Le lendemain, Étienne partit en auto pour Chambly. En apercevant la ferme Bruteau, il fit arrêter la machine et dit au chauffeur de l’attendre. Il voulait continuer à pied le reste du trajet, espérant que la marche en lui faisant du bien, dissiperait son angoisse. La vue de cette maison l’oppressait.

Maintenant, appuyé au tronc rugueux d’un gros orme, Étienne regardait de toute son âme, cette demeure baignée de la lumière crue de l’automne. Elle lui apparut infiniment mélancolique.

Un quart de siècle laisse peu de marque sur la vie des choses. Les bâtiments de la ferme Bruteau semblaient solides, sans aucune marque de vétusté, mais l’ennui les enveloppait. L’eau de l’abreuvoir coulait avec le même clapotis dans son bassin près du peuplier grandi. Le gros saule avait seul subi les atteintes du temps. Brisé par le faîte, fendu par la moitié, il montrait son cœur noirci, désagrégé, pourri.

— Un cœur noir, murmura Étienne en avançant vers le logis, les yeux fixés sur la blessure de l’arbre, voici un emblème qui convient, je le crains, à celui qui loge à cette enseigne.

Il gravit lentement les marches du perron, et s’arrêta.

Oh, la vieille maison, comme certaines figures humaines, elle paraissait plus jeune de loin que de proche.
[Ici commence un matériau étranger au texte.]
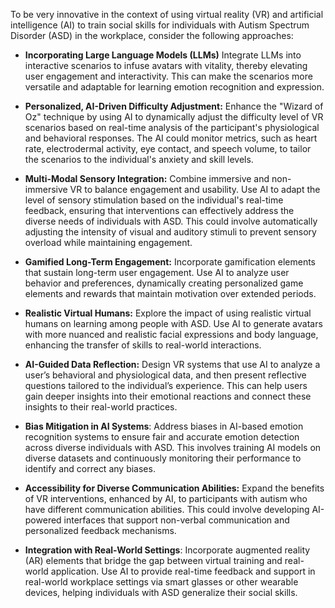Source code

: 
To be very innovative in the context of using virtual reality (VR) and artificial intelligence (AI) to train social skills for individuals with Autism Spectrum Disorder (ASD) in the workplace, consider the following approaches:

- **Incorporating Large Language Models (LLMs)** Integrate LLMs into interactive scenarios to infuse avatars with vitality, thereby elevating user engagement and interactivity. This can make the scenarios more versatile and adaptable for learning emotion recognition and expression.
    
- **Personalized, AI-Driven Difficulty Adjustment:** Enhance the "Wizard of Oz" technique by using AI to dynamically adjust the difficulty level of VR scenarios based on real-time analysis of the participant's physiological and behavioral responses. The AI could monitor metrics, such as heart rate, electrodermal activity, eye contact, and speech volume, to tailor the scenarios to the individual's anxiety and skill levels.
    
- **Multi-Modal Sensory Integration:** Combine immersive and non-immersive VR to balance engagement and usability. Use AI to adapt the level of sensory stimulation based on the individual's real-time feedback, ensuring that interventions can effectively address the diverse needs of individuals with ASD. This could involve automatically adjusting the intensity of visual and auditory stimuli to prevent sensory overload while maintaining engagement.
    
- **Gamified Long-Term Engagement:** Incorporate gamification elements that sustain long-term user engagement. Use AI to analyze user behavior and preferences, dynamically creating personalized game elements and rewards that maintain motivation over extended periods.
    
- **Realistic Virtual Humans:** Explore the impact of using realistic virtual humans on learning among people with ASD. Use AI to generate avatars with more nuanced and realistic facial expressions and body language, enhancing the transfer of skills to real-world interactions.
    
- **AI-Guided Data Reflection:** Design VR systems that use AI to analyze a user’s behavioral and physiological data, and then present reflective questions tailored to the individual’s experience. This can help users gain deeper insights into their emotional reactions and connect these insights to their real-world practices.
    
- **Bias Mitigation in AI Systems**: Address biases in AI-based emotion recognition systems to ensure fair and accurate emotion detection across diverse individuals with ASD. This involves training AI models on diverse datasets and continuously monitoring their performance to identify and correct any biases.
    
- **Accessibility for Diverse Communication Abilities:** Expand the benefits of VR interventions, enhanced by AI, to participants with autism who have different communication abilities. This could involve developing AI-powered interfaces that support non-verbal communication and personalized feedback mechanisms.
    
- **Integration with Real-World Settings**: Incorporate augmented reality (AR) elements that bridge the gap between virtual training and real-world application. Use AI to provide real-time feedback and support in real-world workplace settings via smart glasses or other wearable devices, helping individuals with ASD generalize their social skills.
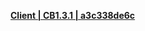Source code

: **[Client | CB1.3.1 | a3c338de6c ](https://hk4e-download.oss-cn-shanghai.aliyuncs.com/client_app/pc/YuanShen_CB1.3.1_a3c338de6c.zip)**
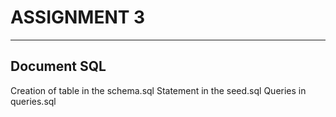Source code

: # ASSIGNMENT 3

---

## Document SQL 
Creation of table in the schema.sql
Statement in the seed.sql
Queries in queries.sql
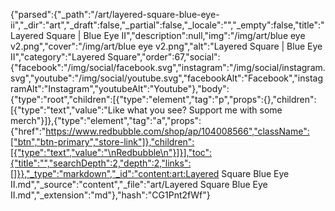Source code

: {"parsed":{"_path":"/art/layered-square-blue-eye-ii","_dir":"art","_draft":false,"_partial":false,"_locale":"","_empty":false,"title":"Layered Square | Blue Eye II","description":null,"img":"/img/art/blue eye v2.png","cover":"/img/art/blue eye v2.png","alt":"Layered Square | Blue Eye II","category":"Layered Square","order":67,"social":{"facebook":"/img/social/facebook.svg","instagram":"/img/social/instagram.svg","youtube":"/img/social/youtube.svg","facebookAlt":"Facebook","instagramAlt":"Instagram","youtubeAlt":"Youtube"},"body":{"type":"root","children":[{"type":"element","tag":"p","props":{},"children":[{"type":"text","value":"Like what you see? Support me with some merch"}]},{"type":"element","tag":"a","props":{"href":"https://www.redbubble.com/shop/ap/104008566","className":["btn","btn-primary","store-link"]},"children":[{"type":"text","value":"\nRedbubble\n"}]}],"toc":{"title":"","searchDepth":2,"depth":2,"links":[]}},"_type":"markdown","_id":"content:art:Layered Square Blue Eye II.md","_source":"content","_file":"art/Layered Square Blue Eye II.md","_extension":"md"},"hash":"CG1Pnt2fWf"}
Il y avait de la mousse sous les larges corniches, et les gouttières qui conduisaient l’eau de la toiture, pendaient, tordues par quelque rafale ; et les carreaux brisés faisaient paraître les fenêtres de la façade comme des prunelles avariées. À la place des plates-bandes fleuries d’autrefois, apparaissaient des rigoles profondes, sentier tortueux où flânaient de gros cailloux terreux, légèrement recouverts d’une mince couche de neige sale.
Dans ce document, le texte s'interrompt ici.